- _Work instruction_
Write the records out again, precisely as they stand.

[Records from a dataset]
□ □ □ □ □ □ □
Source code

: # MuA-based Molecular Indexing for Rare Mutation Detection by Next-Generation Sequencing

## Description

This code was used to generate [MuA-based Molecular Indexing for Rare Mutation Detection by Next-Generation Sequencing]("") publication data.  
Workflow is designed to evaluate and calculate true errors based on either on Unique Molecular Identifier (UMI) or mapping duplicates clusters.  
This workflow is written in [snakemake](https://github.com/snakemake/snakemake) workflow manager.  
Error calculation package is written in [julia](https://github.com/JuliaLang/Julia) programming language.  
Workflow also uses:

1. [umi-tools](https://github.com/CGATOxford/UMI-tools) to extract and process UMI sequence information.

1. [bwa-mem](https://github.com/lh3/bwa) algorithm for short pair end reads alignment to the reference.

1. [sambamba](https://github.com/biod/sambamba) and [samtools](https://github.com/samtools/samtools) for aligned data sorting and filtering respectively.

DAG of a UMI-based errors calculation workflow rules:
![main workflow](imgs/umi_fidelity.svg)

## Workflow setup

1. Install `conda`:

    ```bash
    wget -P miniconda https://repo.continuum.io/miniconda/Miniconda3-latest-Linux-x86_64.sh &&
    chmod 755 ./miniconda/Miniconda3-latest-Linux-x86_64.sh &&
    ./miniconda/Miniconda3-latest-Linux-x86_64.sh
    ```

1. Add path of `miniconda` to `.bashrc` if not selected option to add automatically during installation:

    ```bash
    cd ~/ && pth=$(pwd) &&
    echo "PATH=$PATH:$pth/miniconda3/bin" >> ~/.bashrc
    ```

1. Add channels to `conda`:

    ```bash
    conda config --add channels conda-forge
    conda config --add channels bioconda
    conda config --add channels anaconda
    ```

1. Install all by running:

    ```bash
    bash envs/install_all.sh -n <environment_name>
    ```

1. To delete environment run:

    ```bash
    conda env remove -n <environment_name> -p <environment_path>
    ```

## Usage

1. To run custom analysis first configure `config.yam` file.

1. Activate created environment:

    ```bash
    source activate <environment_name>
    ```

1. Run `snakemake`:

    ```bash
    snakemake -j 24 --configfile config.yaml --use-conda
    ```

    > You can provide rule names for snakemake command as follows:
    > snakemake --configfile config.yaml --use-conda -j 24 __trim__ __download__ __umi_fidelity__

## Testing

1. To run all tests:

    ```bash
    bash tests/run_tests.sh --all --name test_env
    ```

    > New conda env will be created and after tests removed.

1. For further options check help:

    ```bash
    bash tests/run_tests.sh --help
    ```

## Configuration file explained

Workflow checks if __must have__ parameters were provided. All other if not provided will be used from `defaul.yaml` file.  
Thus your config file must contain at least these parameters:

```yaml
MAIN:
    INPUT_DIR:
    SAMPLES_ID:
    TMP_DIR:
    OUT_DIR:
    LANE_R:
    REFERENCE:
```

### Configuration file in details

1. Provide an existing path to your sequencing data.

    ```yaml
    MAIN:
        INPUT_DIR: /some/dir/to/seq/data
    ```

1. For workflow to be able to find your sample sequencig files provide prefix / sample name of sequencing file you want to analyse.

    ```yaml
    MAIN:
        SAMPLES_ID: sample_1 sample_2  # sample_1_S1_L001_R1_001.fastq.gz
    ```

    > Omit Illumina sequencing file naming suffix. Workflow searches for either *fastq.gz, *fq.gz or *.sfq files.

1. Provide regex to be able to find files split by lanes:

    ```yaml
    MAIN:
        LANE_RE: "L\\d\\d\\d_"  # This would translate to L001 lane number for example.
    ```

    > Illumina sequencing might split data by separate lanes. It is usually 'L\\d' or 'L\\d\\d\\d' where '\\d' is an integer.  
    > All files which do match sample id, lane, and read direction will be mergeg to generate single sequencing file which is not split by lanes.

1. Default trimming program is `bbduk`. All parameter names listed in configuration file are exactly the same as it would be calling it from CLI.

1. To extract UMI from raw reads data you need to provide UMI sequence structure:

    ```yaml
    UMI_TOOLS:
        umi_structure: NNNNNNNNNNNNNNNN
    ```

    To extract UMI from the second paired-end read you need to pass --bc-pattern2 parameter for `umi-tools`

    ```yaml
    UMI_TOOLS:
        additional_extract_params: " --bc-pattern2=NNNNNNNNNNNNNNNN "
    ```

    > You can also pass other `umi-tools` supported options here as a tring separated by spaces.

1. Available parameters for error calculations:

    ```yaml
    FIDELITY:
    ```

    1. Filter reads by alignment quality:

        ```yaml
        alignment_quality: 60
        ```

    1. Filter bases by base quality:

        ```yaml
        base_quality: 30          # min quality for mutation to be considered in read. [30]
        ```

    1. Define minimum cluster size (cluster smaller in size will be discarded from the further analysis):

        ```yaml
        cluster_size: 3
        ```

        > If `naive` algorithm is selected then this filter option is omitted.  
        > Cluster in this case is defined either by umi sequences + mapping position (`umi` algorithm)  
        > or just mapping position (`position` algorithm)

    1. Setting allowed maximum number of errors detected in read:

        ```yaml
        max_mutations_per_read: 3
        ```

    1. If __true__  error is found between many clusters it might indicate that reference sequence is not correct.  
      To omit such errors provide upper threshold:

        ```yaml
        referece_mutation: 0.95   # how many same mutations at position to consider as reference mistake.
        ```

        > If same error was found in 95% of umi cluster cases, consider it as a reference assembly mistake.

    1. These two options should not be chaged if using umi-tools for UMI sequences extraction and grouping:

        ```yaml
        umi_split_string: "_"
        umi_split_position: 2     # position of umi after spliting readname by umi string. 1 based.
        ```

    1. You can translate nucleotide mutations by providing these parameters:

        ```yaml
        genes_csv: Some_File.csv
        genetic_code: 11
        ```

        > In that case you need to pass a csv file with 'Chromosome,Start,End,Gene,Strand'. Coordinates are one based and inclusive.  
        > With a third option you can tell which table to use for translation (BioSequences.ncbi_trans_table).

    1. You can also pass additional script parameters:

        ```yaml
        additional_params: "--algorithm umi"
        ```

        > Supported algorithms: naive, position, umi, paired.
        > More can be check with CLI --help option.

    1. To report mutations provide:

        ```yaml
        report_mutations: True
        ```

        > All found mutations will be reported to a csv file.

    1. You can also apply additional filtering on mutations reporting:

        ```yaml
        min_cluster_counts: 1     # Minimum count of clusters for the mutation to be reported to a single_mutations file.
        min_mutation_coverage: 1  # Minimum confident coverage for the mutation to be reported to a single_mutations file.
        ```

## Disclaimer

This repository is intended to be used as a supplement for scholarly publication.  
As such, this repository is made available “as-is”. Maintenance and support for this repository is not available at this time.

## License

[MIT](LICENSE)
□ □ □ □ □ □ □
- _Result of this exercise_
Source code

: # MuA-based Molecular Indexing for Rare Mutation Detection by Next-Generation Sequencing

## Description

This code was used to generate [MuA-based Molecular Indexing for Rare Mutation Detection by Next-Generation Sequencing]("") publication data.  
Workflow is designed to evaluate and calculate true errors based on either on Unique Molecular Identifier (UMI) or mapping duplicates clusters.  
This workflow is written in [snakemake](https://github.com/snakemake/snakemake) workflow manager.  
Error calculation package is written in [julia](https://github.com/JuliaLang/Julia) programming language.  
Workflow also uses:

1. [umi-tools](https://github.com/CGATOxford/UMI-tools) to extract and process UMI sequence information.

1. [bwa-mem](https://github.com/lh3/bwa) algorithm for short pair end reads alignment to the reference.

1. [sambamba](https://github.com/biod/sambamba) and [samtools](https://github.com/samtools/samtools) for aligned data sorting and filtering respectively.

DAG of a UMI-based errors calculation workflow rules:
![main workflow](imgs/umi_fidelity.svg)

## Workflow setup

1. Install `conda`:

    ```bash
    wget -P miniconda https://repo.continuum.io/miniconda/Miniconda3-latest-Linux-x86_64.sh &&
    chmod 755 ./miniconda/Miniconda3-latest-Linux-x86_64.sh &&
    ./miniconda/Miniconda3-latest-Linux-x86_64.sh
    ```

1. Add path of `miniconda` to `.bashrc` if not selected option to add automatically during installation:

    ```bash
    cd ~/ && pth=$(pwd) &&
    echo "PATH=$PATH:$pth/miniconda3/bin" >> ~/.bashrc
    ```

1. Add channels to `conda`:

    ```bash
    conda config --add channels conda-forge
    conda config --add channels bioconda
    conda config --add channels anaconda
    ```

1. Install all by running:

    ```bash
    bash envs/install_all.sh -n <environment_name>
    ```

1. To delete environment run:

    ```bash
    conda env remove -n <environment_name> -p <environment_path>
    ```

## Usage

1. To run custom analysis first configure `config.yam` file.

1. Activate created environment:

    ```bash
    source activate <environment_name>
    ```

1. Run `snakemake`:

    ```bash
    snakemake -j 24 --configfile config.yaml --use-conda
    ```

    > You can provide rule names for snakemake command as follows:
    > snakemake --configfile config.yaml --use-conda -j 24 __trim__ __download__ __umi_fidelity__

## Testing

1. To run all tests:

    ```bash
    bash tests/run_tests.sh --all --name test_env
    ```

    > New conda env will be created and after tests removed.

1. For further options check help:

    ```bash
    bash tests/run_tests.sh --help
    ```

## Configuration file explained

Workflow checks if __must have__ parameters were provided. All other if not provided will be used from `defaul.yaml` file.  
Thus your config file must contain at least these parameters:

```yaml
MAIN:
    INPUT_DIR:
    SAMPLES_ID:
    TMP_DIR:
    OUT_DIR:
    LANE_R:
    REFERENCE:
```

### Configuration file in details

1. Provide an existing path to your sequencing data.

    ```yaml
    MAIN:
        INPUT_DIR: /some/dir/to/seq/data
    ```

1. For workflow to be able to find your sample sequencig files provide prefix / sample name of sequencing file you want to analyse.

    ```yaml
    MAIN:
        SAMPLES_ID: sample_1 sample_2  # sample_1_S1_L001_R1_001.fastq.gz
    ```

    > Omit Illumina sequencing file naming suffix. Workflow searches for either *fastq.gz, *fq.gz or *.sfq files.

1. Provide regex to be able to find files split by lanes:

    ```yaml
    MAIN:
        LANE_RE: "L\\d\\d\\d_"  # This would translate to L001 lane number for example.
    ```

    > Illumina sequencing might split data by separate lanes. It is usually 'L\\d' or 'L\\d\\d\\d' where '\\d' is an integer.  
    > All files which do match sample id, lane, and read direction will be mergeg to generate single sequencing file which is not split by lanes.

1. Default trimming program is `bbduk`. All parameter names listed in configuration file are exactly the same as it would be calling it from CLI.

1. To extract UMI from raw reads data you need to provide UMI sequence structure:

    ```yaml
    UMI_TOOLS:
        umi_structure: NNNNNNNNNNNNNNNN
    ```

    To extract UMI from the second paired-end read you need to pass --bc-pattern2 parameter for `umi-tools`

    ```yaml
    UMI_TOOLS:
        additional_extract_params: " --bc-pattern2=NNNNNNNNNNNNNNNN "
    ```

    > You can also pass other `umi-tools` supported options here as a tring separated by spaces.

1. Available parameters for error calculations:

    ```yaml
    FIDELITY:
    ```

    1. Filter reads by alignment quality:

        ```yaml
        alignment_quality: 60
        ```

    1. Filter bases by base quality:

        ```yaml
        base_quality: 30          # min quality for mutation to be considered in read. [30]
        ```

    1. Define minimum cluster size (cluster smaller in size will be discarded from the further analysis):

        ```yaml
        cluster_size: 3
        ```

        > If `naive` algorithm is selected then this filter option is omitted.  
        > Cluster in this case is defined either by umi sequences + mapping position (`umi` algorithm)  
        > or just mapping position (`position` algorithm)

    1. Setting allowed maximum number of errors detected in read:

        ```yaml
        max_mutations_per_read: 3
        ```

    1. If __true__  error is found between many clusters it might indicate that reference sequence is not correct.  
      To omit such errors provide upper threshold:

        ```yaml
        referece_mutation: 0.95   # how many same mutations at position to consider as reference mistake.
        ```

        > If same error was found in 95% of umi cluster cases, consider it as a reference assembly mistake.

    1. These two options should not be chaged if using umi-tools for UMI sequences extraction and grouping:

        ```yaml
        umi_split_string: "_"
        umi_split_position: 2     # position of umi after spliting readname by umi string. 1 based.
        ```

    1. You can translate nucleotide mutations by providing these parameters:

        ```yaml
        genes_csv: Some_File.csv
        genetic_code: 11
        ```

        > In that case you need to pass a csv file with 'Chromosome,Start,End,Gene,Strand'. Coordinates are one based and inclusive.  
        > With a third option you can tell which table to use for translation (BioSequences.ncbi_trans_table).

    1. You can also pass additional script parameters:

        ```yaml
        additional_params: "--algorithm umi"
        ```

        > Supported algorithms: naive, position, umi, paired.
        > More can be check with CLI --help option.

    1. To report mutations provide:

        ```yaml
        report_mutations: True
        ```

        > All found mutations will be reported to a csv file.

    1. You can also apply additional filtering on mutations reporting:

        ```yaml
        min_cluster_counts: 1     # Minimum count of clusters for the mutation to be reported to a single_mutations file.
        min_mutation_coverage: 1  # Minimum confident coverage for the mutation to be reported to a single_mutations file.
        ```

## Disclaimer

This repository is intended to be used as a supplement for scholarly publication.  
As such, this repository is made available “as-is”. Maintenance and support for this repository is not available at this time.

## License

[MIT](LICENSE)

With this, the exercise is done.